Não é por isso, contudo, que se deve remeter imediatamente Nietzsche para um irracionalismo insolúvel. A sua obra testemunha bem a vontade de ser ainda mais claro (um claro-obscuro) do que a razão Iluminista. O que ele não faz é deixar-se iludir pela auto-suficiência e pelo autocontentamento das racionalidades científica e filosófica, ou censurar o ilogismo intrínseco, orgânico, da vida e o carácter interesseiro das nossas práticas cognitivas (critica várias vezes a máxima de Espinosa “Não rir, não lamentar, nem amaldiçoar, mas compreender” – Non ridere, neque lugere, neque detestari, sed intelligere –, apelida esta visão de “charlatanismo matemático”, visto que o ser humano, numa posição reinvestida há pouco por António Damásio, não conhece sem emoções e sem o corpo). Nietzsche não repudia, pois, a razão, quer antes aprofundá-la até a tornar plenamente crítica (sabendo que só o sobre-homem o conseguirá), superando o criticismo kantiano. Claro que neste processo se insinuam vários perigos (de tanto questionar o alcance da razão podemos acabar rendidos a uma espontaneidade estéril ou a aceitar emotivismos exacerbados, violentos ou pusilânimes), mas julgo que neste autor, ao contrário do que se pensa, há uma boa convivência entre o racional e o emocional, a mente e o corpo, foi isso que lhe permitiu ser um magnífico leitor do seu tempo (antecipando os nacionalismos mortíferos, o domínio da cultura pop, o poder do não-consciente, os movimentos fascistas...). O que Nietzsche recusa à racionalidade é o monopólio da significação, já que para compreender são necessárias as emoções e o contributo fisiológico do corpo (a que ele chama, em Assim Falou Zaratustra, “grande razão” – “Der Leib ist eine grosse Vernunft”). Isto permite-lhe atender à mudança, ao flexível, à novidade e à resiliência.

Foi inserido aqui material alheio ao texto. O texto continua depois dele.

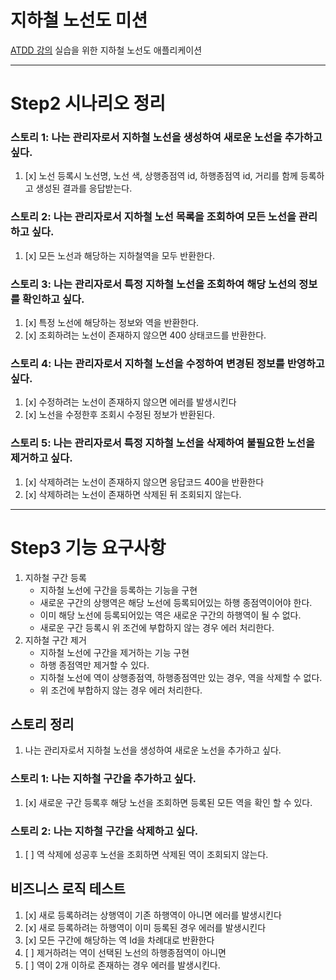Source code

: # 지하철 노선도 미션

[ATDD 강의](https://edu.nextstep.camp/c/R89PYi5H) 실습을 위한 지하철 노선도 애플리케이션

---

# Step2 시나리오 정리

### 스토리 1: 나는 관리자로서 지하철 노선을 생성하여 새로운 노선을 추가하고 싶다.

1. [x] 노선 등록시 노선명, 노선 색, 상행종점역 id, 하행종점역 id, 거리를 함께 등록하고 생성된 결과를 응답받는다.

### 스토리 2: 나는 관리자로서 지하철 노선 목록을 조회하여 모든 노선을 관리하고 싶다.

1. [x] 모든 노선과 해당하는 지하철역을 모두 반환한다.

### 스토리 3: 나는 관리자로서 특정 지하철 노선을 조회하여 해당 노선의 정보를 확인하고 싶다.

1. [x] 특정 노선에 해당하는 정보와 역을 반환한다.
2. [x] 조회하려는 노선이 존재하지 않으면 400 상태코드를 반환한다.

### 스토리 4: 나는 관리자로서 지하철 노선을 수정하여 변경된 정보를 반영하고 싶다.

1. [x] 수정하려는 노선이 존재하지 않으면 에러를 발생시킨다
2. [x] 노선을 수정한후 조회시 수정된 정보가 반환된다.

### 스토리 5: 나는 관리자로서 특정 지하철 노선을 삭제하여 불필요한 노선을 제거하고 싶다.

1. [x] 삭제하려는 노선이 존재하지 않으면 응답코드 400을 반환한다
2. [x] 삭제하려는 노선이 존재하면 삭제된 뒤 조회되지 않는다.

---

# Step3 기능 요구사항

1. 지하철 구간 등록
    - 지하철 노선에 구간을 등록하는 기능을 구현
    - 새로운 구간의 상행역은 해당 노선에 등록되어있는 하행 종점역이어야 한다.
    - 이미 해당 노선에 등록되어있는 역은 새로운 구간의 하행역이 될 수 없다.
    - 새로운 구간 등록시 위 조건에 부합하지 않는 경우 에러 처리한다.
2. 지하철 구간 제거
    - 지하철 노선에 구간을 제거하는 기능 구현
    - 하행 종점역만 제거할 수 있다.
    - 지하철 노선에 역이 상행종점역, 하행종점역만 있는 경우, 역을 삭제할 수 없다.
    - 위 조건에 부합하지 않는 경우 에러 처리한다.

## 스토리 정리

1. 나는 관리자로서 지하철 노선을 생성하여 새로운 노선을 추가하고 싶다.

### 스토리 1: 나는 지하철 구간을 추가하고 싶다.
1. [x] 새로운 구간 등록후 해당 노선을 조회하면 등록된 모든 역을 확인 할 수 있다.

### 스토리 2: 나는 지하철 구간을 삭제하고 싶다.
1. [ ] 역 삭제에 성공후 노선을 조회하면 삭제된 역이 조회되지 않는다.

## 비즈니스 로직 테스트

1. [x] 새로 등록하려는 상행역이 기존 하행역이 아니면 에러를 발생시킨다
2. [x] 새로 등록하려는 하행역이 이미 등록된 경우 에러를 발생시킨다
3. [x] 모든 구간에 해당하는 역 Id을 차례대로 반환한다
4. [ ] 제거하려는 역이 선택된 노선의 하행종점역이 아니면 
5. [ ] 역이 2개 이하로 존재하는 경우 에러를 발생시킨다.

Curiosamente, André Malraux apelida elogiosamente Nietzsche de “o maior irracionalista do seu tempo”. Num diálogo com o realizador Jean Vilar em 1971, refere que Nietzsche não se deixa colonizar por ideologias, que nem o nazismo o conseguiu: “a grandeza de Nietzsche é a sua potência irracional, a extensão do seu pensamento.” Martin Heidegger, em Caminhos de Floresta, “A Palavra de Nietzsche ‘Deus Morreu’”, usa Nietzsche para expressar uma das suas teses mais glosadas: a razão, tão venerada, é afinal a “mais obstinada opositora do pensar”. Portanto, em vez de, como eu, valorizarem o racionalismo, o outro racionalismo nietzscheano, Malraux e Heidegger, podia também citar Georges Bataille ou Pierre Klossowski, realçam a importância do seu irracionalismo, único e revolucionário.

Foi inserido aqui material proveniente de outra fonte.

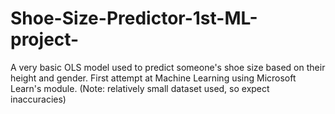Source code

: # Shoe-Size-Predictor-1st-ML-project-
A very basic OLS model used to predict someone's shoe size based on their height and gender. First attempt at Machine Learning using Microsoft Learn's module. (Note: relatively small dataset used, so expect inaccuracies)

É talvez também aqui que, mudando-se o que tem de se mudar, encontro João Barrento e o seu magnífico A espiral vertiginosa – ensaios sobre a cultura contemporânea (Cotovia, 2001). Regressando ao eterno tema da morte da tragédia, Barrento segue Nietzsche na denúncia da perda irreparável para a vida humana decorrente da quebra do compromisso estético com a tragédia. Os gregos sabiam bem que as tragédias eram somente performativas, não havia aqui qualquer ingenuidade. E sabiam também que a potência da ficção, a superioridade da imaginação, ontem como hoje, se insinua profundamente nas linhas da vida. Ainda agora, depois de séculos de vacinas lógicas, choramos sob os efeitos de um filme lamechas. Os gregos foram os primeiros espectadores estéticos, e isso perdura, o Ocidente é o berço da ficção, esta alimenta uma parcela importante do mundo (numa situação diversa, como é que o Game of Thrones poderia ter tanto sucesso?).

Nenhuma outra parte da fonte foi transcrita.